At the same time as Social Security benefits were becoming more generous, many large companies and government employers were using a variety of plans to encourage early retirement by their employees. Some of the inducements offered under these plans included payments of: lump sums equivalent to a year or more or post-retirement salary; part or full salary along with retirement benefits for a period of months or years; full retirement benefits for a specified retirement age before the individual actually reached that age.
No precise figures are available to show how many people have taken advantage of these early retirement plans, but almost half of all male and over half of female employees retire before age 65-and, it is possible that many of these people did so by taking advantage of company and government employee incentives to retirement.
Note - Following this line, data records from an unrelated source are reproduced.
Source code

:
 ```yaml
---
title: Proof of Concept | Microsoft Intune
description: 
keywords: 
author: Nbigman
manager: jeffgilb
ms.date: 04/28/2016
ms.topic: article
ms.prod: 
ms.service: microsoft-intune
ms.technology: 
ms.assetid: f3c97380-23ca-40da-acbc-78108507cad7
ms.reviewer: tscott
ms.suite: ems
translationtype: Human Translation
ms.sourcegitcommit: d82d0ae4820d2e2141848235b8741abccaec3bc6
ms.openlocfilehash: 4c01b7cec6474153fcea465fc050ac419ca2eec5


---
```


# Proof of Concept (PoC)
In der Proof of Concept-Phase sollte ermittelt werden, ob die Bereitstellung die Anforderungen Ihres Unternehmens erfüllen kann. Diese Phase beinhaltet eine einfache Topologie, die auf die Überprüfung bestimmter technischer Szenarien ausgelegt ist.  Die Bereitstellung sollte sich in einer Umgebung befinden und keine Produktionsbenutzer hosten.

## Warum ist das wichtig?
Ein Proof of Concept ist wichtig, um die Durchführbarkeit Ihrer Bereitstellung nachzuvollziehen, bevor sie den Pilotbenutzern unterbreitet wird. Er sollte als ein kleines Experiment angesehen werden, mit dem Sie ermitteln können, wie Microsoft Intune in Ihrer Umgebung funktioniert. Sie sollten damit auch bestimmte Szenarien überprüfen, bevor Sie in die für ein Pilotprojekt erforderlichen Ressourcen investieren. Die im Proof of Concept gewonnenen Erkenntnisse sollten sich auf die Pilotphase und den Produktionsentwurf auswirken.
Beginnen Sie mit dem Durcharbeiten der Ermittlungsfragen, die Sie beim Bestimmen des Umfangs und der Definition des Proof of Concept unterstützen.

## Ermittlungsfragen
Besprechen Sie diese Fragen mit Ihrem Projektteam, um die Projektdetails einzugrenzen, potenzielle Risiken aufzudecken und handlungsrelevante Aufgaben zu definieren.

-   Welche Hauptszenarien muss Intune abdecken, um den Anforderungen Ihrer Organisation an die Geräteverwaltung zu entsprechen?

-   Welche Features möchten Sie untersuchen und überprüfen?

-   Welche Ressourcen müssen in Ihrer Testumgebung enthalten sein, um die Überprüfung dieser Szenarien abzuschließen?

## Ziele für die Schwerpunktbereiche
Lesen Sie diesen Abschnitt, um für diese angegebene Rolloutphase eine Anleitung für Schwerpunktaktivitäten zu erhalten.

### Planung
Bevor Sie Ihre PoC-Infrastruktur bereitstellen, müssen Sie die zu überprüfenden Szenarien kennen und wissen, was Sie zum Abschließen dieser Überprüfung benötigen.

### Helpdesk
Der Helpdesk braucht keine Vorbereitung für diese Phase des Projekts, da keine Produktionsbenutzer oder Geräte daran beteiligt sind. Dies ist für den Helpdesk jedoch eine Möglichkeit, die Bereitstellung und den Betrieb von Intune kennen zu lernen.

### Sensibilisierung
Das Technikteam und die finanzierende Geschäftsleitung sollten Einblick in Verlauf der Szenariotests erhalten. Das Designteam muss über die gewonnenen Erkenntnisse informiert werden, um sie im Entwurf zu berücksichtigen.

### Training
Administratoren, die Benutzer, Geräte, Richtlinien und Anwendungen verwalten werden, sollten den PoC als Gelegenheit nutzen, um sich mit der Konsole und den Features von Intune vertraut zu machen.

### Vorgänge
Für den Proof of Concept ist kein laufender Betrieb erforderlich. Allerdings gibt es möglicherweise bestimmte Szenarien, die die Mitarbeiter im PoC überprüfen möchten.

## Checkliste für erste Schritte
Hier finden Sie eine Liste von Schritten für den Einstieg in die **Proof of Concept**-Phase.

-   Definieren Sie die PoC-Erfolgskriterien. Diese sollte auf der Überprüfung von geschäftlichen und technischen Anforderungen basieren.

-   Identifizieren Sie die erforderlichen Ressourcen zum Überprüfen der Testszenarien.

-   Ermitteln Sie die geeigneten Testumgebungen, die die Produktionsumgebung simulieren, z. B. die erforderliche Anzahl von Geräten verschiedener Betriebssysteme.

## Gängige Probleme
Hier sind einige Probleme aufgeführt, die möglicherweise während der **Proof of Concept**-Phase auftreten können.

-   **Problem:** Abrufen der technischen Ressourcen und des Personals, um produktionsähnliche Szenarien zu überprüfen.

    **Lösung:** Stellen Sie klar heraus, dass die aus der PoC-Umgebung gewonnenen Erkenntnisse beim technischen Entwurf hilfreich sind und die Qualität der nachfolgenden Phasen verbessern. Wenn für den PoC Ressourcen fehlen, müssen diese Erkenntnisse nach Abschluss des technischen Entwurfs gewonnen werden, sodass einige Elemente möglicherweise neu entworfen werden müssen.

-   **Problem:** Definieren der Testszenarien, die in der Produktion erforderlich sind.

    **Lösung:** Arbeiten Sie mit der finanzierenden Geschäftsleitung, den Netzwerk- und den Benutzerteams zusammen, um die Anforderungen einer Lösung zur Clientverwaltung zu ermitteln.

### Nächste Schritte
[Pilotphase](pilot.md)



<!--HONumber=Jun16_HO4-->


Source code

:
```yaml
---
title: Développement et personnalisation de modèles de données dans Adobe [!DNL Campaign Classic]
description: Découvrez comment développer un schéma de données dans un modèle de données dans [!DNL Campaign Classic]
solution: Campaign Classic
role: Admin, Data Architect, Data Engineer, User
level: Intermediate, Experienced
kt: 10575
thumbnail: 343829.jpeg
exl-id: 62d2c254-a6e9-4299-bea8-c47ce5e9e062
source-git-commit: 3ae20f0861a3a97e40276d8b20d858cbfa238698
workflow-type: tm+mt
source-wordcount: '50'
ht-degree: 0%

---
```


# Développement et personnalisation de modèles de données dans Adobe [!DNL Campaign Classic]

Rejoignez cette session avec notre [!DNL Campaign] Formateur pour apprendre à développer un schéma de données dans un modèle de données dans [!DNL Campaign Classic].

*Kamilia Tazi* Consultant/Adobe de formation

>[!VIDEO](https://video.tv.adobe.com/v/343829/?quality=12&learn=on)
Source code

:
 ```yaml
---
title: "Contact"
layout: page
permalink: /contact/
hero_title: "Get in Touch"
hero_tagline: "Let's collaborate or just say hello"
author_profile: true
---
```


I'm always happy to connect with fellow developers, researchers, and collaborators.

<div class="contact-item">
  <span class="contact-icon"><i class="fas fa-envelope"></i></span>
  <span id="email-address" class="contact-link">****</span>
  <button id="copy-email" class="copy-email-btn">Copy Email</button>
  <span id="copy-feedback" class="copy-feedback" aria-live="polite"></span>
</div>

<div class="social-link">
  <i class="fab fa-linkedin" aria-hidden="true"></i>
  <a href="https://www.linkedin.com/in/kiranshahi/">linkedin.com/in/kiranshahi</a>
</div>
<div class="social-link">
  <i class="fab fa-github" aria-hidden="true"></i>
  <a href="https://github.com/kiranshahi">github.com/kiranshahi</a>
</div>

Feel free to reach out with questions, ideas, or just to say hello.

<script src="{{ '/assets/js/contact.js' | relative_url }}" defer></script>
Social Security itself, of course, adds to company inducements by allowing people to retire at age 62 with 80 percent of the benefit that they would receive at age 65.
While it is well established that the overwhelming majority of the population retires willingly (some studies show that 98 percent or 99 percent of the population retires willingly, and others show that at most only 7 percent do so unwillingly), mandatory, or forced, retirement at specific ages has been considered highly objectionable. As a result, Congress in 1977 passed the Age Discrimination in Employment Act, barring forced retirement for nonfederal employees prior to age 69, and eliminated compulsory retirement for federal employees at any age. In 1986 the Age Discrimination in Employment Act was strengthened to terminate forced retirement at any age in all but small businesses (fewer than 12 employees), and for a few categories of workers-police officers, fire fighters, prison guards, airline pilots. College professors were excluded from its coverage for seven years.
There are now reasons to believe that the early retirement trend, quite contrary to all past expectations, may possibly reverse in the next few years. The reason is that the U.S. may experience a labor shortage beginning about the year 2000, when the large bulge of working age population brought on by the baby boom will begin to decline as Baby Boomers age and retire. Just how this will affect the long-term trend to early retirement is not yet certain, but it is quite possible that business and government will have such great needs for workers that they will be obliged to offer potential retirees special inducements-such as high pay, part-time work, and special benefits-to remain at work. Should this come about, the days of incentives for early retirement may become a thing of the past, and work combined with leisure turn into the pattern of life in the senior years.
Schulz, J. H. The Economics of Aging, 4th ed. Dover, Mass.: Auburn House Publishing, 1988.